As federal appellate courts have explained, “Congress concluded that the need for [swift execution of CERCLA cleanup plans] was paramount, and that peripheral disputes, including those over what measures actually are necessary to clean-up the site and remove the hazard, may not be brought while the cleanup is in progress.”

Nonetheless, in its split decision, the Montana Supreme Court held that the property owners’ claims were not a challenge to the CERCLA cleanup plan and that state courts are free to impose additional liability on companies that are complying with the federal effort. It allows a state court to view the EPA’s generally binding recommendations as suggestions, and require companies to take actions that the EPA may have specifically considered and rejected.

With this ruling, the Montana Supreme Court overstepped into circumstances governed by federal law. Preemption is in place to prevent duplicative or inhibitive actions by a state that may interfere with a cleanup effort that is more properly handled by the federal government.

Justice Laurie McKinnon pointed out in her dissenting opinion that “[a]n action constitutes a challenge [to a CERCLA cleanup] if it is related to the goals of the cleanup.” As the property owners’ proposed restoration plan would impose different requirements than the EPA plan, it was “plainly contrary” to the federal cleanup, and directly interfered with the ongoing project.

In February 2018, the company filed a petition for writ of certiorari with the U.S. Supreme Court, urging the Court to give clear guidance on this important issue. As one group that filed an amicus brief observed, “Just as it would not let a jury tinker with a space launch, Congress would not let a jury reorganize a major environmental- restoration project.” As of publication, the petition remains pending as the Court has invited the Solicitor General to express the federal government position on the case.

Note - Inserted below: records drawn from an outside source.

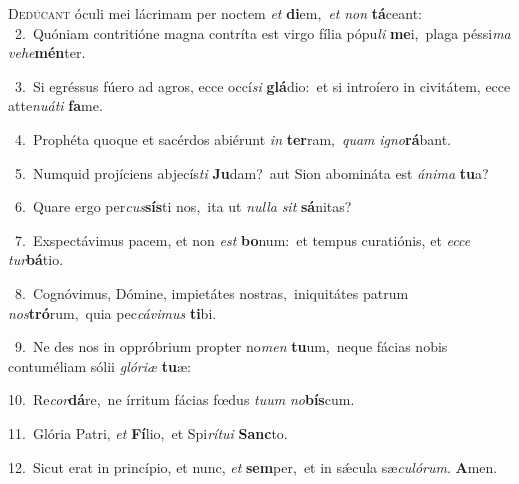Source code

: \lettrine{\initial\textcolor{\initialcolor}{D}}{edúcant} óculi mei lácrimam per noctem \textit{et} \textbf{di}\-em,~\star \textit{et} \textit{non} \textbf{tá}\-ceant:\\
{\numbfont\textcolor{\numbcolor}{~2.}}~Quóniam contritióne magna contríta est virgo fília pópu\textit{li} \textbf{me}\-i,~\star plaga péssi\textit{ma} \textit{ve}\-\textit{he}\textbf{mén}ter.\par
{\numbfont\textcolor{\numbcolor}{~3.}}~Si egréssus fúero ad agros, ecce occí\textit{si} \textbf{glá}\-dio:~\star et si introíero in civitátem, ecce atte\-\textit{nu}\-\textit{á}\textit{ti} \textbf{fa}\-me.\par
{\numbfont\textcolor{\numbcolor}{~4.}}~Prophéta quoque et sacérdos abiérunt \textit{in} \textbf{ter}\-ram,~\star \textit{quam} \textit{i}\-\textit{gno}\textbf{rá}bant.\par
{\numbfont\textcolor{\numbcolor}{~5.}}~Numquid projíciens abjecís\textit{ti} \textbf{Ju}\-dam?~\star aut Sion abomináta est \textit{á}\-\textit{ni}\textit{ma} \textbf{tu}\-a?\par
{\numbfont\textcolor{\numbcolor}{~6.}}~Quare ergo per\-\textit{cus}\-\textbf{sís}ti nos,~\star ita ut \textit{nul}\-\textit{la} \textit{sit} \textbf{sá}\-nitas?\par
{\numbfont\textcolor{\numbcolor}{~7.}}~Exspectávimus pacem, et non \textit{est} \textbf{bo}\-num:~\star et tempus curatiónis, et \textit{ec}\-\textit{ce} \textit{tur}\-\textbf{bá}tio.\par
{\numbfont\textcolor{\numbcolor}{~8.}}~Cognóvimus, Dómine, impietátes nostras,~\dagger iniquitátes patrum \textit{nos}\-\textbf{tró}rum,~\star quia pec\-\textit{cá}\-\textit{vi}\textit{mus} \textbf{ti}\-bi.\par
{\numbfont\textcolor{\numbcolor}{~9.}}~Ne des nos in oppróbrium propter no\textit{men} \textbf{tu}\-um,~\star neque fácias nobis contuméliam sólii \textit{gló}\-\textit{ri}\textit{æ} \textbf{tu}\-æ:\par
{\numbfont\textcolor{\numbcolor}{10.}}~Re\-\textit{cor}\-\textbf{dá}re,~\star ne írritum fácias fœdus \textit{tu}\-\textit{um} \textit{no}\-\textbf{bís}cum.\par
{\numbfont\textcolor{\numbcolor}{11.}}~Glória Patri, \textit{et} \textbf{Fí}\-lio,~\star et Spi\-\textit{rí}\-\textit{tu}\textit{i} \textbf{Sanc}\-to.\par
{\numbfont\textcolor{\numbcolor}{12.}}~Sicut erat in princípio, et nunc, \textit{et} \textbf{sem}\-per,~\star et in sǽcula sæ\-\textit{cu}\-\textit{ló}\textit{rum}. \textbf{A}\-men.\par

The Montana Supreme Court’s decision turns the law of preemption upside down and threatens every company that works in good faith with the EPA on clean-up projects with new lawsuits that would require them to spend millions of dollars on top of the work they have already completed.

LIMITS ON TRADITIONAL DEFENSES

The Montana courts and legislature have made it easier for plaintiffs to win product liability cases by limiting the few defenses available to those who are sued.

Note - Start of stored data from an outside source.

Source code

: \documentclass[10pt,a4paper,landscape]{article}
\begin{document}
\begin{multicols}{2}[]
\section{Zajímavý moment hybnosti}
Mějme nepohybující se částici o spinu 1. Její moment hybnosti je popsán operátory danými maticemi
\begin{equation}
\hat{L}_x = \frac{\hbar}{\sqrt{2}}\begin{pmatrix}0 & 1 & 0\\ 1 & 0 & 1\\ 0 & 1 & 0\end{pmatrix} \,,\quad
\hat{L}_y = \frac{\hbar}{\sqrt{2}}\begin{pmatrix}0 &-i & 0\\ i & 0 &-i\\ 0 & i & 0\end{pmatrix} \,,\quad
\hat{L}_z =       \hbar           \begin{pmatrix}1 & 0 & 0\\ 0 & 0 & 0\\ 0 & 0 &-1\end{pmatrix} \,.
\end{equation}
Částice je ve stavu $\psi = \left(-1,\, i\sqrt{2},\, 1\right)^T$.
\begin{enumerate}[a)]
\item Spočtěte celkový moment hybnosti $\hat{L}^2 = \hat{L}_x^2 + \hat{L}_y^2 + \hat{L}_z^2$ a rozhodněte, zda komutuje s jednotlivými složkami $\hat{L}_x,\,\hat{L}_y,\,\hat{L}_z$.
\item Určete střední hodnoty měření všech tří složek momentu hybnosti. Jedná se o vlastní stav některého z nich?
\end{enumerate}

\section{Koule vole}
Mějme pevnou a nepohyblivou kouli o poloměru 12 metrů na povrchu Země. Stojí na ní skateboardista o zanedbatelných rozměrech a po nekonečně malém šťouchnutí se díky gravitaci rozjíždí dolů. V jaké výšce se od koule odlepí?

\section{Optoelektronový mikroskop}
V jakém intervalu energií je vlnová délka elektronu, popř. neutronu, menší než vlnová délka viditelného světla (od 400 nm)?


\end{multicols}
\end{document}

The Montana product liability statute only recognizes two defenses to a product liability action which preclude liability when a person has misused a product in a way that was unforeseeable or where a person used a product despite an obvious defect. The Montana Supreme Court has interpreted these defenses so narrowly that they rarely come into play.

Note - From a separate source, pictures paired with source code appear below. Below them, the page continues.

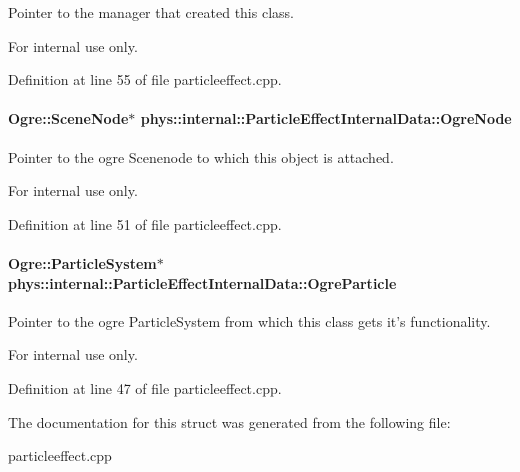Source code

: Pointer to the manager that created this class. 

\begin{DoxyInternal}{For internal use only.}
\end{DoxyInternal}


Definition at line 55 of file particleeffect.cpp.

\hypertarget{structphys_1_1internal_1_1ParticleEffectInternalData_a339dac2408197459041f2524badc619e}{
\paragraph[{OgreNode}]{\setlength{\rightskip}{0pt plus 5cm}Ogre::SceneNode$\ast$ {\bf phys::internal::ParticleEffectInternalData::OgreNode}}\hfill}
\label{d6/d85/structphys_1_1internal_1_1ParticleEffectInternalData_a339dac2408197459041f2524badc619e}


Pointer to the ogre Scenenode to which this object is attached. 

\begin{DoxyInternal}{For internal use only.}
\end{DoxyInternal}


Definition at line 51 of file particleeffect.cpp.

\hypertarget{structphys_1_1internal_1_1ParticleEffectInternalData_a2a9776a843e39608d4a4583e4558a2c0}{
\paragraph[{OgreParticle}]{\setlength{\rightskip}{0pt plus 5cm}Ogre::ParticleSystem$\ast$ {\bf phys::internal::ParticleEffectInternalData::OgreParticle}}\hfill}
\label{d6/d85/structphys_1_1internal_1_1ParticleEffectInternalData_a2a9776a843e39608d4a4583e4558a2c0}


Pointer to the ogre ParticleSystem from which this class gets it's functionality. 

\begin{DoxyInternal}{For internal use only.}
\end{DoxyInternal}


Definition at line 47 of file particleeffect.cpp.



The documentation for this struct was generated from the following file:\begin{DoxyCompactItemize}
\item 
particleeffect.cpp\end{DoxyCompactItemize}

For example, after a car accident, a plaintiff claimed the design of her Mazda’s seatbelt caused her injuries. As it turns out, the plaintiff had worn the seatbelt incorrectly. Instead of putting the shoulder belt over her shoulder, she ran it under her arm. A jury ruled in favor of the automaker at trial, but the U.S. Court of Appeals for the Ninth Circuit reversed in Speaks v. Mazda Motor Corp., finding the district court judge needed to instruct the jury that a person’s misuse of a product is not a defense under Montana product liability law if the product is misused in a way that is foreseeable to a manufacturer.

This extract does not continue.